[[ SOURCE MATERIAL open ]]
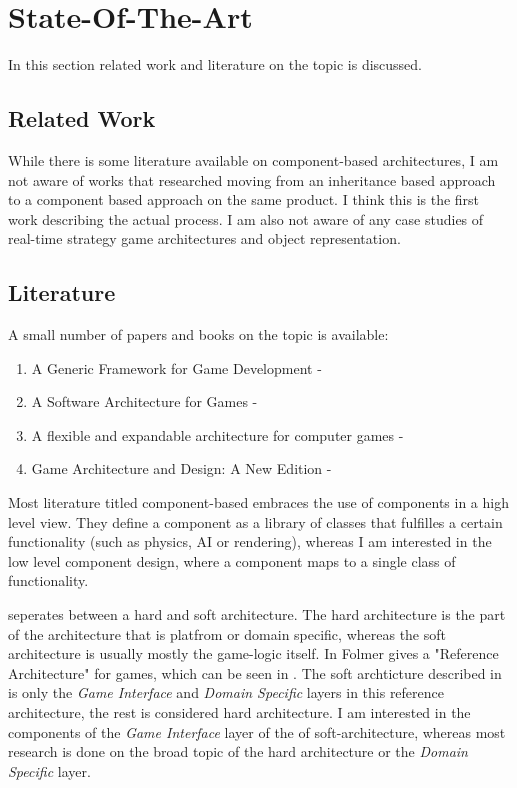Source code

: \section{State-Of-The-Art}
In this section related work and literature on the topic is discussed.

\subsection{Related Work}
While there is some literature available on component-based architectures, I am not aware of works that researched
moving from an inheritance based approach to a component based approach on the same product. I think this is the first
work describing the actual process. I am also not aware of any case studies of \OS{} real-time strategy game
architectures and object representation.

\subsection{Literature}
A small number of papers and books on the topic is available:
\begin{enumerate}
    \item A Generic Framework for Game Development - \cite{Fh02ageneric}
    \item A Software Architecture for Games - \cite{Doherty_2003}
    \item A flexible and expandable architecture for computer games - \cite{Plummer_2004}
    \item Game Architecture and Design: A New Edition - \cite{Rollings.2003}
\end{enumerate}

Most literature titled component-based embraces the use of components in a high level view. They define a component
as a library of classes that fulfilles a certain functionality (such as physics, AI or rendering), whereas I am
interested in the low level component design, where a component maps to a single class of functionality.

\cite{Rollings.2003} seperates between a hard and soft architecture. The hard architecture is the part of the
architecture that is platfrom or domain specific, whereas the soft architecture is usually mostly the game-logic itself.
In \cite{springerlink:10.1007/978-3-540-73551-95} Folmer gives a "Reference Architecture" for games, which can be seen in
. The soft archticture described in \cite{Rollings.2003} is only the \textit{Game Interface}
and \textit{Domain Specific} layers in this reference architecture, the rest is considered hard architecture. I am
interested in the components of the \textit{Game Interface} layer of the of soft-architecture, whereas most
research is done on the broad topic of the hard architecture or the \textit{Domain Specific} layer.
[[ SOURCE MATERIAL closed ]]
TASK PROMPT:
Go through the data above and print exactly the lines from its first line through the line holding "moving from an", both included, leaving pictures aside.

RESULT:
Source code

: \section{State-Of-The-Art}
In this section related work and literature on the topic is discussed.

\subsection{Related Work}
While there is some literature available on component-based architectures, I am not aware of works that researched
moving from an inheritance based approach to a component based approach on the same product. I think this is the first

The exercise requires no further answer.